Maeha s'éveilla en sursaut. Elle avait fait un cauchemar. Sa mère, inconsciente dans la cave… Une présence…
La jeune fille frissonna. Oh non, son délire reprenait ! Enfilant sa robe de chambre, elle s'approcha de la fenêtre et tira les rideaux. Elle vit alors qu'une ambulance était garée devant chez elle !
Inquiète, la jeune fille descendit les escaliers. Elle se figea en voyant que l'on transportait… sa mère sur un brancard !
Son père apparut dans son champ de vision, accompagné d'un médecin qui essayait de le rassurer.
« Papa ! »
« Maeha ! Oh, chérie, excuse-moi de ne pas t'avoir réveillée, mais… »
« Qu'est-ce qui se passe ? Maman est malade ? Elle est blessée ? »
« Nous n'en savons rien. Votre père a trouvé votre mère inconsciente et enfermée dans la cave, hier soir, en rentrant du travail. Nous l'emmenons à l'hôpital », dit le médecin, avant de sortir rejoindre le reste de son équipe.
Plus tard, Maeha et son père patientaient dans le hall de l'hôpital, attendant avec angoisse le verdict du médecin. Enfin, celui-ci apparut.
« Alors, comment va-t-elle, docteur ? » demanda le père.
« Monsieur… J'avoue que je n'ai jamais rien vu de tel, jusque-là ! »
« Que voulez-vous dire ? Expliquez-vous ! » dit Maeha, folle d'angoisse.
« Mademoiselle, votre… votre mère est atteinte d'une forme de faiblesse organique particulière.

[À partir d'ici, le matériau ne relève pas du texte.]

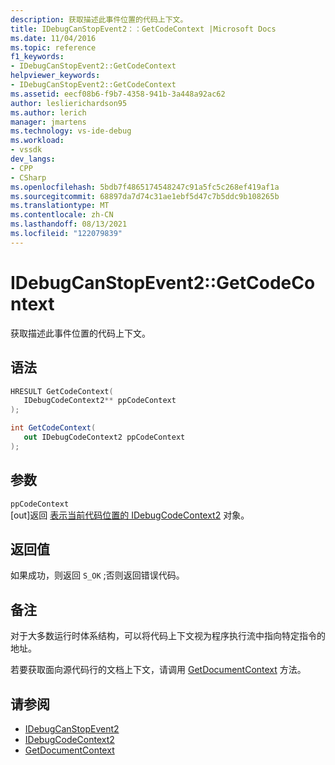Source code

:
 ```yaml
---
description: 获取描述此事件位置的代码上下文。
title: IDebugCanStopEvent2：：GetCodeContext |Microsoft Docs
ms.date: 11/04/2016
ms.topic: reference
f1_keywords:
- IDebugCanStopEvent2::GetCodeContext
helpviewer_keywords:
- IDebugCanStopEvent2::GetCodeContext
ms.assetid: eecf08b6-f9b7-4358-941b-3a448a92ac62
author: leslierichardson95
ms.author: lerich
manager: jmartens
ms.technology: vs-ide-debug
ms.workload:
- vssdk
dev_langs:
- CPP
- CSharp
ms.openlocfilehash: 5bdb7f4865174548247c91a5fc5c268ef419af1a
ms.sourcegitcommit: 68897da7d74c31ae1ebf5d47c7b5ddc9b108265b
ms.translationtype: MT
ms.contentlocale: zh-CN
ms.lasthandoff: 08/13/2021
ms.locfileid: "122079839"
---
```

# <a name="idebugcanstopevent2getcodecontext"></a>IDebugCanStopEvent2::GetCodeContext
获取描述此事件位置的代码上下文。

## <a name="syntax"></a>语法

```cpp
HRESULT GetCodeContext( 
   IDebugCodeContext2** ppCodeContext
);
```

```csharp
int GetCodeContext( 
   out IDebugCodeContext2 ppCodeContext
);
```

## <a name="parameters"></a>参数
`ppCodeContext`\
[out]返回 [表示当前代码位置的 IDebugCodeContext2](../../../extensibility/debugger/reference/idebugcodecontext2.md) 对象。

## <a name="return-value"></a>返回值
 如果成功，则返回 `S_OK` ;否则返回错误代码。

## <a name="remarks"></a>备注
 对于大多数运行时体系结构，可以将代码上下文视为程序执行流中指向特定指令的地址。

 若要获取面向源代码行的文档上下文，请调用 [GetDocumentContext](../../../extensibility/debugger/reference/idebugcanstopevent2-getdocumentcontext.md) 方法。

## <a name="see-also"></a>请参阅
- [IDebugCanStopEvent2](../../../extensibility/debugger/reference/idebugcanstopevent2.md)
- [IDebugCodeContext2](../../../extensibility/debugger/reference/idebugcodecontext2.md)
- [GetDocumentContext](../../../extensibility/debugger/reference/idebugcanstopevent2-getdocumentcontext.md)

C'est comme si tout son corps était atteinte de carences hormonales, minérales… J'ignore pourquoi, mais l'activité de son cerveau est basse, et nous ignorons encore ce qui a pu provoquer ça. Mais cela m'inquiète d'autant plus que si son état de santé ne s'améliore pas de lui-même, nos méthodes pour la ranimer risquent de mettre en danger la vie du bébé. »
« Le bébé ? Quel bébé ? » demanda le père.
« Monsieur, votre femme est enceinte. »
Maeha et son père ouvrirent des yeux ronds de surprise. Monica… enceinte ? ! Mais c'était impossible, ils le savaient tous les deux. C'était d'ailleurs pour cette raison qu'ils avaient adopté Maeha dès qu'ils l'avaient trouvée : pour combler un vide cruel dans leur famille.
« Voyons, c'est impossible ! Ma femme ne peut pas être enceinte, nous avons consulté plusieurs médecins, tous étaient formels ! »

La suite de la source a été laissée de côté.